Woke up at 13:30 yesterday for my final night of night shift (17:00-05:00) before 12 days off and looked at my phone.
No issues at Gatwick
Couple of cups of tea, couple of ciggies and then put some food on. Started munching it at 14:30. Phone pings up a message :- "Hold Baggage Screening Matrix failure affecting the TBF". The TBF is my bit of the system
Get to work at 16:15 and survey the scene. In front of the Line Controllers' desk is a baggae cart with about 30 bags on it. Not to bad methinks, but I'm worried as we don't appear to be receiving the volume of bags I would expect. Stroll into the office, say my pleasantries and ask if anyone had checked how late the missed bags were. Blank faces all round until one pipes up "It's nowhere as bad as last time". They send a meassage to all interested parties (Gatwick Airport, easyJet etc.) stating "about 50 missed bags".
I call them idiots and walk out. The supervisor I relieve subsequently scarpers off home.
I check the details of a few of the missed bags...checked in at 13:47, received by us at 15:41. Checked in at 14:02, received by us at 16:16. And so forth.

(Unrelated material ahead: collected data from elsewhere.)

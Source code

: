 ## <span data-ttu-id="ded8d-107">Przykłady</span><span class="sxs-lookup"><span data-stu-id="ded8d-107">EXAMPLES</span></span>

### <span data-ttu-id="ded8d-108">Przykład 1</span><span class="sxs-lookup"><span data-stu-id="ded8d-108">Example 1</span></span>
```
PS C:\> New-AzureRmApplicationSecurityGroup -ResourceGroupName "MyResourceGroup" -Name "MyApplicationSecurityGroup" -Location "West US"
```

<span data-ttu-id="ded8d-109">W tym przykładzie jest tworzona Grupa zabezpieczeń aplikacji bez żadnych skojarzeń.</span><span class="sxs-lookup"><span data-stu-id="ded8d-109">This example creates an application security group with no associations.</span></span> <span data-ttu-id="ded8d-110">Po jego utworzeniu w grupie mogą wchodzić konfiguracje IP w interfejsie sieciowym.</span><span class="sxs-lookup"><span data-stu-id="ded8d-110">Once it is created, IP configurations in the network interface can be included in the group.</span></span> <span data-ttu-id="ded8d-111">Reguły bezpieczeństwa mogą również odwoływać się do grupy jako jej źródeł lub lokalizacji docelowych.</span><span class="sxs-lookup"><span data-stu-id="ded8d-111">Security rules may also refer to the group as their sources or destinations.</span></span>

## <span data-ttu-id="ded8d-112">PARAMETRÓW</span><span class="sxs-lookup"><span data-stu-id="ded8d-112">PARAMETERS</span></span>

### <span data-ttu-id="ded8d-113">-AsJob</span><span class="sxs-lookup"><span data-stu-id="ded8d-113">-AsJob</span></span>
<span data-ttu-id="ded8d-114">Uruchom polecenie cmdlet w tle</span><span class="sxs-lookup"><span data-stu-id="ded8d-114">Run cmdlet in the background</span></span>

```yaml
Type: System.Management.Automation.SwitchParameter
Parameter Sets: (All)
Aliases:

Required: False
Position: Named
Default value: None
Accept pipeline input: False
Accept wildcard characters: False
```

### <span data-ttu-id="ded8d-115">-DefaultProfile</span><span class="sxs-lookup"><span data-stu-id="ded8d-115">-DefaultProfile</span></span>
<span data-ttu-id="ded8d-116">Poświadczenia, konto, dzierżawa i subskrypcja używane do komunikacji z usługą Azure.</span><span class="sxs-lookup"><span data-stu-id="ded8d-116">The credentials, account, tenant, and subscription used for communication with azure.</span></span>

Wandered back into the office and told "the big boss" to expect hundreds of missed bags - and that the latency of arrival of the bags meant that we could still be getting bags for flights that had probably already landed elsewhere. He's just returned from a 3 week cruise holiday and was very tanned, however, this news turned him ashen and he promptly scarpered off home with simple instructions - "sort it". The Duty Manager waffled on a bit about me ensuring I sent as many bags out last night as I could. I reminded him of the scale of the delay in bags getting to us and it would be wiser to wait until close of play and send all the missed bags in one hit this morning rather than fannying around with the odd 1 or 2 that could have gone. In addition, by this time, there were now 6 baggage carts full of missed bags. He mumbled something in Polish then scarpered off home, as the next Duty Manager, Paul, had arrived.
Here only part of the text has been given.